(Dataset entries)
**********

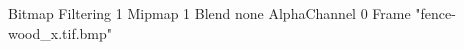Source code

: {Bitmap
	{Filtering 1}
	{Mipmap 1}
	{Blend none}
	{AlphaChannel 0}
	{Frame "fence-wood_x.tif.bmp"}
}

**********

TASK ITEM — Give back all the data exactly, minus pictures.

YOUR SOLUTION —
Source code

: {Bitmap
	{Filtering 1}
	{Mipmap 1}
	{Blend none}
	{AlphaChannel 0}
	{Frame "fence-wood_x.tif.bmp"}
}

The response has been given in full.